• **What you need to do**:
The entries are to be printed again word for word, but no picture may appear.

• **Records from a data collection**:
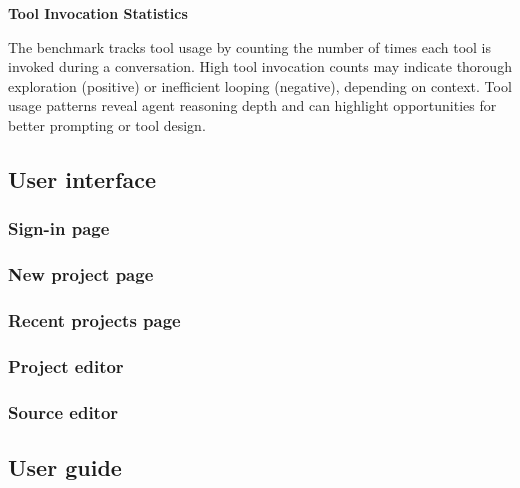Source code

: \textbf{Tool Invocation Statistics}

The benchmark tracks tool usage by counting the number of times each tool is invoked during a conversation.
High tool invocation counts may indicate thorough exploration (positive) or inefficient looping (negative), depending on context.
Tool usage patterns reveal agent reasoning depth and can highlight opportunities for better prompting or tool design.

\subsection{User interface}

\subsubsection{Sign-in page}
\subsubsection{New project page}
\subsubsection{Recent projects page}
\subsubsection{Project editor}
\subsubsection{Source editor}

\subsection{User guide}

• **Answer section**:
Source code

: \textbf{Tool Invocation Statistics}

The benchmark tracks tool usage by counting the number of times each tool is invoked during a conversation.
High tool invocation counts may indicate thorough exploration (positive) or inefficient looping (negative), depending on context.
Tool usage patterns reveal agent reasoning depth and can highlight opportunities for better prompting or tool design.

\subsection{User interface}

\subsubsection{Sign-in page}
\subsubsection{New project page}
\subsubsection{Recent projects page}
\subsubsection{Project editor}
\subsubsection{Source editor}

\subsection{User guide}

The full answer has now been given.